Neuromuscular blocking agents (e.g., succinylcholine, rocuronium)
Enhanced and prolonged neuromuscular blockade, leading to increased risk of respiratory paralysis. Use with extreme caution.
Other nephrotoxic drugs (e.g., NSAIDs, amphotericin B, ciclosporin)
Additive nephrotoxicity; close monitoring of renal function is required.
Storage
Store intact vials at room temperature, below 25°C (77°F), protected from light. After reconstitution, the solution is stable for 72 hours when stored under refrigeration (2-8°C / 36-46°F).
Overdose
Symptoms of overdose include acute renal failure, neuromuscular blockade leading to respiratory paralysis, ataxia, dizziness, confusion, paresthesia, and slurred speech. Treatment is supportive; maintaining airway, ventilatory support if necessary, and hydration. Hemodialysis may be considered, but its effectiveness in removing polymyxin B is limited.
Pregnancy & Lactation
Pregnancy Category C. Polymyxin B should be used during pregnancy only if the potential benefit justifies the potential risk to the fetus. It is excreted into breast milk; therefore, caution should be exercised when administered to a nursing woman. The benefits of breastfeeding should be weighed against the potential risks to the infant.
Frequently Asked Questions
Common questions about this medicine
Pack Sizes
Shelf Life
Typically 2-3 years when stored as per recommendations. Refer to the specific product label for precise shelf-life.
Availability
Hospitals, Pharmacies
Approval Status
Approved
Patent Status
Generic available
WHO Essential Medicine
YesClinical Trials
Polymyxin B has been in clinical use for decades. Its efficacy and safety, despite its toxicities, are well-established through extensive historical data and numerous clinical studies, particularly in the context of multi-drug resistant Gram-negative infections. Ongoing research focuses on optimizing dosing and combination therapies to mitigate toxicity.
Lab Monitoring
- Baseline and regular monitoring of renal function (serum creatinine, blood urea nitrogen (BUN), urine output, creatinine clearance) before and throughout therapy.
- Electrolyte levels (especially potassium, sodium, calcium) should be monitored.
- Serum polymyxin B levels (if available) for therapeutic drug monitoring and dose adjustment, particularly in patients with renal impairment.
- Neurological status should be assessed regularly.
Doctor Notes
- Polymyxin B is a last-resort antibiotic for serious MDR Gram-negative infections. Use only when clearly indicated and susceptible organisms are identified.
- Close monitoring of renal function, electrolytes, and neurological status is mandatory during therapy.
- Avoid concomitant use with other nephrotoxic or neurotoxic agents whenever possible.
- Administer via slow intravenous infusion (over 60-90 minutes) to minimize side effects.

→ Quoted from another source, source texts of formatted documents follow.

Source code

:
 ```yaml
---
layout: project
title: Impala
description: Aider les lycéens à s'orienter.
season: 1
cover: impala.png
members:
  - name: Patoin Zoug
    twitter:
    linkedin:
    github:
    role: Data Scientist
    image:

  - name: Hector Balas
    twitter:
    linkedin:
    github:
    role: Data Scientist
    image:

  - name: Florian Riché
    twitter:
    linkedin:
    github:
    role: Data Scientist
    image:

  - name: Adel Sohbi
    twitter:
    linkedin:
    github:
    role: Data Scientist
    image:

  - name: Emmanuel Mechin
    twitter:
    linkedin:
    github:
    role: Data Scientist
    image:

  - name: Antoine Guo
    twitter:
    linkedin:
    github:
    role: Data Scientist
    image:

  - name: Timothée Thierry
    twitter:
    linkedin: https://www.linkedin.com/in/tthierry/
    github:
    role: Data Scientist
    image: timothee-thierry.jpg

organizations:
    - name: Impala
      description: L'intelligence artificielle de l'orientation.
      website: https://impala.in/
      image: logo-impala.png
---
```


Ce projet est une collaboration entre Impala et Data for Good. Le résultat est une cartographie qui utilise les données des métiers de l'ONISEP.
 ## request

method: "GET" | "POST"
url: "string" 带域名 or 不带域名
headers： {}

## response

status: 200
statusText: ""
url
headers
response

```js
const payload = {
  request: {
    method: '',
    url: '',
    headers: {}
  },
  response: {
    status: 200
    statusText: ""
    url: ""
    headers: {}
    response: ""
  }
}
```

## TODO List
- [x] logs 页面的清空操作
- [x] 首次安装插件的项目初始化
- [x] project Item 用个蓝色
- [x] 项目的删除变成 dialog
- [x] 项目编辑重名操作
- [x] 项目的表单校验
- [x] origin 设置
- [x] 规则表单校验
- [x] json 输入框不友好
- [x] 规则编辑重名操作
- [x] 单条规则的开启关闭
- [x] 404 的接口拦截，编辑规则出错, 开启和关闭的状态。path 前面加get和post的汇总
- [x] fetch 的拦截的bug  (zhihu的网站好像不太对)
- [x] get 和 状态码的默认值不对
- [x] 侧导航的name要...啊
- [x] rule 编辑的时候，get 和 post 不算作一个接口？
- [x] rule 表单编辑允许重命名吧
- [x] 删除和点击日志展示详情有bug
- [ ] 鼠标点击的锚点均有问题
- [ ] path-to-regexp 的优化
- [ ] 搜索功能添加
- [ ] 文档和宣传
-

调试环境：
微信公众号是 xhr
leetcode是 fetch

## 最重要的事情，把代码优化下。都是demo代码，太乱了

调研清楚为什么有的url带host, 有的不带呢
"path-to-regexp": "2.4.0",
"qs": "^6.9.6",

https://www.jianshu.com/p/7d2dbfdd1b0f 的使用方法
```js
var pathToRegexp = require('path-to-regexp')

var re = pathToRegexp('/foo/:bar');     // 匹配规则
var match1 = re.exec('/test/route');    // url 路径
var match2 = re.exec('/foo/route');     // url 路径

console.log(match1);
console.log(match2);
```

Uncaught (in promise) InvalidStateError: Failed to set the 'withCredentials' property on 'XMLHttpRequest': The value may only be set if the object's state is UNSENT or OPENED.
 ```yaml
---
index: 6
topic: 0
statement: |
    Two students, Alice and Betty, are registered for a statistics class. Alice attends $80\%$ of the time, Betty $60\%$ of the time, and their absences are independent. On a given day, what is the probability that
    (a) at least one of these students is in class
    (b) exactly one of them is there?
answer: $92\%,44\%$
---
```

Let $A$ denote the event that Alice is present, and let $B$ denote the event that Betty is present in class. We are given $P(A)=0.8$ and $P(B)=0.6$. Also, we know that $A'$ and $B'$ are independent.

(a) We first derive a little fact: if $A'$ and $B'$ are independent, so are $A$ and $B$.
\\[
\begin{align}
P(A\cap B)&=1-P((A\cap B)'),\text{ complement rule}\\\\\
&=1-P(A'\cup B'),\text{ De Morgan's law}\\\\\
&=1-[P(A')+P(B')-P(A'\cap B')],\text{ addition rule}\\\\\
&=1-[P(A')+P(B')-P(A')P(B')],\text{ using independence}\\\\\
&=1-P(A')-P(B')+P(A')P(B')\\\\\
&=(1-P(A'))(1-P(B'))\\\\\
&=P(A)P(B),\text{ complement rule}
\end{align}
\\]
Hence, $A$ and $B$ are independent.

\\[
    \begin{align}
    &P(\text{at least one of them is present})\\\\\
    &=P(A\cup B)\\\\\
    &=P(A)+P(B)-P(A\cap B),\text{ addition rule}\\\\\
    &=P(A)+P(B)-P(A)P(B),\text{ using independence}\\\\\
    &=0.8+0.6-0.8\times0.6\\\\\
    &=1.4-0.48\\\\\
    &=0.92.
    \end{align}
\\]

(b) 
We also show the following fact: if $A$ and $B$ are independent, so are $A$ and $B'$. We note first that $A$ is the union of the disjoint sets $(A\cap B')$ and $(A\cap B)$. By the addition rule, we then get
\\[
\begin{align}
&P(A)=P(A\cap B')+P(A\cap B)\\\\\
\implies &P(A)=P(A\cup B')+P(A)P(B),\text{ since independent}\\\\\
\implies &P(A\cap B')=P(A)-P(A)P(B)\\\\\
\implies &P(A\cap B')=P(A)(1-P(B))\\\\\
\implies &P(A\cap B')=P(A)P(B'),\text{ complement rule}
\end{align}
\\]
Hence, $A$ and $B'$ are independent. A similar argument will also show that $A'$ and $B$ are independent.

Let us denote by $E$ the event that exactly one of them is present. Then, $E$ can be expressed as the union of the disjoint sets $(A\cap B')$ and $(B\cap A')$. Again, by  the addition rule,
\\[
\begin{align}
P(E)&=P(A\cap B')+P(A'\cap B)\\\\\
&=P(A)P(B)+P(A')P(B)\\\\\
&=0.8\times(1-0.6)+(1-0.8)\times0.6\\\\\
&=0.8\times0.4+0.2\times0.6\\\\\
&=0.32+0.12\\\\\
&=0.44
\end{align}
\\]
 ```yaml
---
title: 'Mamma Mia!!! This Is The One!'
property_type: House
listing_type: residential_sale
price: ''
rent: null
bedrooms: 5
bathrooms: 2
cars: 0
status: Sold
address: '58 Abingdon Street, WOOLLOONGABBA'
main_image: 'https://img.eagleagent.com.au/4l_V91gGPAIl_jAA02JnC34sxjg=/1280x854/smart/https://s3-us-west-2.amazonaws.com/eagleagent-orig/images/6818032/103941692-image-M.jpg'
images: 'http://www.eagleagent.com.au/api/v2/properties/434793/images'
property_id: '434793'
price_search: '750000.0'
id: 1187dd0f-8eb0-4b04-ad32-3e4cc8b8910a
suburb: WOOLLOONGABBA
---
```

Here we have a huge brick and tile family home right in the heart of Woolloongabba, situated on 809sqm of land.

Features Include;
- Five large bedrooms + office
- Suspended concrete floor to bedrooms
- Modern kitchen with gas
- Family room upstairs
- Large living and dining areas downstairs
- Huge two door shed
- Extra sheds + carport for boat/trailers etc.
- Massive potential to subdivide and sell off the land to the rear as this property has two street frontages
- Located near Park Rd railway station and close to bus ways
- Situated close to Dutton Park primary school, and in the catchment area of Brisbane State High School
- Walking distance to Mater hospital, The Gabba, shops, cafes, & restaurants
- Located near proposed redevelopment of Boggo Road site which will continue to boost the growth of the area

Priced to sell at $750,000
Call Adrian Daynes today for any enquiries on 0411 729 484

Intramuscular administration is strongly discouraged.
Patient Guidelines
- It is crucial to report any changes in urine output, swelling, confusion, dizziness, numbness, or muscle weakness immediately to your healthcare provider.
- Complete the entire course of treatment as prescribed, even if symptoms improve, to prevent recurrence and resistance.
- Inform your doctor about all other medications, including over-the-counter drugs, herbal supplements, and vitamins, to avoid potential drug interactions.
- This medication will be administered by a healthcare professional, usually in a hospital setting, due to its potential for serious side effects and the need for close monitoring.
Missed Dose Advice
If a dose is missed, administer it as soon as remembered. However, if it is almost time for the next scheduled dose, skip the missed dose and resume the regular dosing schedule. Do not double the dose to make up for a missed one.
Driving Precautions
Polymyxin B may cause dizziness, confusion, or blurred vision as part of its neurotoxic effects. Patients should be advised not to drive or operate heavy machinery if they experience these symptoms.
Lifestyle Advice
- Maintain adequate hydration by drinking plenty of fluids, especially during treatment, to support kidney function.
- Avoid alcohol consumption if experiencing dizziness or drowsiness, as it may exacerbate these side effects.